> [About this exercise] Only certain lines below are wanted: those starting at the line containing "- 🔄 **其他交易所**" and ending at the line containing "- ✅ Paper Trading 完整流程", both included, each retyped exactly.

> [Data to use]

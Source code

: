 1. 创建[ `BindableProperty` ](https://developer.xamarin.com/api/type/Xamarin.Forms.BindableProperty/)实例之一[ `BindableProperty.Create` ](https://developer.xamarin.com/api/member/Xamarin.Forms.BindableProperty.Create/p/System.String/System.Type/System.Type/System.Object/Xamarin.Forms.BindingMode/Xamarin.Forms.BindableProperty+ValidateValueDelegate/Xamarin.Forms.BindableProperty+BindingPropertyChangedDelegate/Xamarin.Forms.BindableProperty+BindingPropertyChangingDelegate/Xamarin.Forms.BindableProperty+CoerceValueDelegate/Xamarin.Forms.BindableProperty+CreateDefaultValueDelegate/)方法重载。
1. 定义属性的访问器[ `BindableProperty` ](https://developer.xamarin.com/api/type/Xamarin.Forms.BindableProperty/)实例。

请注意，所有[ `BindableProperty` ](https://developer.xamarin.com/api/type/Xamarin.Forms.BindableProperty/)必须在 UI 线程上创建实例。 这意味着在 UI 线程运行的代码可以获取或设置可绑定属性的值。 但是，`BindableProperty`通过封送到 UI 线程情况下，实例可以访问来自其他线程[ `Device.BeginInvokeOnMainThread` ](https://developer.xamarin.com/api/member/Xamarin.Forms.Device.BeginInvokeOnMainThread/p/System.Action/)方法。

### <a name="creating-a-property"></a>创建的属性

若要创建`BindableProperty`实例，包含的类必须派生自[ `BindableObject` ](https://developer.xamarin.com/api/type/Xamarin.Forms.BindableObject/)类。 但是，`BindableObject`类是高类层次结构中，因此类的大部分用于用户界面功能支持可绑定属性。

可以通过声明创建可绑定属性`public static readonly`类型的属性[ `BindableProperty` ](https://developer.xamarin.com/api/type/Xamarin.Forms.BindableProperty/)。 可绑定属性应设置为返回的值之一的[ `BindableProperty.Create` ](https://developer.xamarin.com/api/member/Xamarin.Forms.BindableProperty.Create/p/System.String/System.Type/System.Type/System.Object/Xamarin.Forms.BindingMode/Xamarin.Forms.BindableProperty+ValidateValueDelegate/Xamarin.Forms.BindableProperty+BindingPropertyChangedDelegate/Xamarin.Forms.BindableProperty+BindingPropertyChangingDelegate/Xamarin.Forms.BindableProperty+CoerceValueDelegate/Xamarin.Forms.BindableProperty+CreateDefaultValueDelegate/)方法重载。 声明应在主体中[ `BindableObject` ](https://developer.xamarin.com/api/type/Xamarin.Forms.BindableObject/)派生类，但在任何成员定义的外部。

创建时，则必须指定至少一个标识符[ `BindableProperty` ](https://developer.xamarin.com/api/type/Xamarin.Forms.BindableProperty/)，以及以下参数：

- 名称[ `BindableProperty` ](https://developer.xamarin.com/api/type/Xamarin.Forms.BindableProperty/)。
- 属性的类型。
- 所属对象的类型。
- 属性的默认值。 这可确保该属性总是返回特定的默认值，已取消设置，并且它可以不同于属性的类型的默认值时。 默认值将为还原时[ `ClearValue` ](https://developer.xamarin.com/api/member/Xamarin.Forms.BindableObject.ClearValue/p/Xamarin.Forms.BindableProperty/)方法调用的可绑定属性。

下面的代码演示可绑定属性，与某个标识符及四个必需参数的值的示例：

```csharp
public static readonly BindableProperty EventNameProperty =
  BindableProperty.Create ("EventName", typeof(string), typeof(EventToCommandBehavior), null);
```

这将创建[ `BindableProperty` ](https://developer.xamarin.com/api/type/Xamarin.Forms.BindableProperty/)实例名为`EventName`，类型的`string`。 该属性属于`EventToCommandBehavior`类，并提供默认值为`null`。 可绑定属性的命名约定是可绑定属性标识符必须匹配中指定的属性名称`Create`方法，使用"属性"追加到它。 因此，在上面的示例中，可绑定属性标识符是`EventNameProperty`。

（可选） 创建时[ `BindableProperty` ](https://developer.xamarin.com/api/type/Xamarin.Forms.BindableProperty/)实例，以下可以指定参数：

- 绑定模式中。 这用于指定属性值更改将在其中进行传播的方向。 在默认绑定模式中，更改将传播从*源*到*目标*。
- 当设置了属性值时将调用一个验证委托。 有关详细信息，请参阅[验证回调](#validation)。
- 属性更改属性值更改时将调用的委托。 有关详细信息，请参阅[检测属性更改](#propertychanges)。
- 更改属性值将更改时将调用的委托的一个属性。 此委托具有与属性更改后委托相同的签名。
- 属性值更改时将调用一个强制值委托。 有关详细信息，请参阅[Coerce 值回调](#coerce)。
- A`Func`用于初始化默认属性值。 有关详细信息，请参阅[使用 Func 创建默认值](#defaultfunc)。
--
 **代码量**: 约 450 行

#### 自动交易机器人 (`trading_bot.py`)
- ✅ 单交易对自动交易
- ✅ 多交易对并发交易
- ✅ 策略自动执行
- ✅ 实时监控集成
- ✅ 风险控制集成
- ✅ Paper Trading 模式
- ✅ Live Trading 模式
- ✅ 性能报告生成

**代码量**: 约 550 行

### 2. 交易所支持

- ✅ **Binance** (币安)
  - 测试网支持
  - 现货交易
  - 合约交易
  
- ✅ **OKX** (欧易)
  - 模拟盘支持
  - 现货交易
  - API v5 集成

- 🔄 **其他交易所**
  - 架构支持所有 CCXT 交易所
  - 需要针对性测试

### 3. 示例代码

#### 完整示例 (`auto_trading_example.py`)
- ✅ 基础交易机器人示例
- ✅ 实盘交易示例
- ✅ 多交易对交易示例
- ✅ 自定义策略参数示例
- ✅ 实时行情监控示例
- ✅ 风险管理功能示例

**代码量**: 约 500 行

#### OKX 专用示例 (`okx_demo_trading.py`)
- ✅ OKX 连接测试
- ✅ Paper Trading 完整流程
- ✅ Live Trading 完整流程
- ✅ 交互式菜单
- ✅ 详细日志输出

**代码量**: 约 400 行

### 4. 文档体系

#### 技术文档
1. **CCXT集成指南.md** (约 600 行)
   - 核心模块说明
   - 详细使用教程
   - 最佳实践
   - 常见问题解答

> [Output for this exercise]
- 🔄 **其他交易所**
  - 架构支持所有 CCXT 交易所
  - 需要针对性测试

### 3. 示例代码

#### 完整示例 (`auto_trading_example.py`)
- ✅ 基础交易机器人示例
- ✅ 实盘交易示例
- ✅ 多交易对交易示例
- ✅ 自定义策略参数示例
- ✅ 实时行情监控示例
- ✅ 风险管理功能示例

**代码量**: 约 500 行

#### OKX 专用示例 (`okx_demo_trading.py`)
- ✅ OKX 连接测试
- ✅ Paper Trading 完整流程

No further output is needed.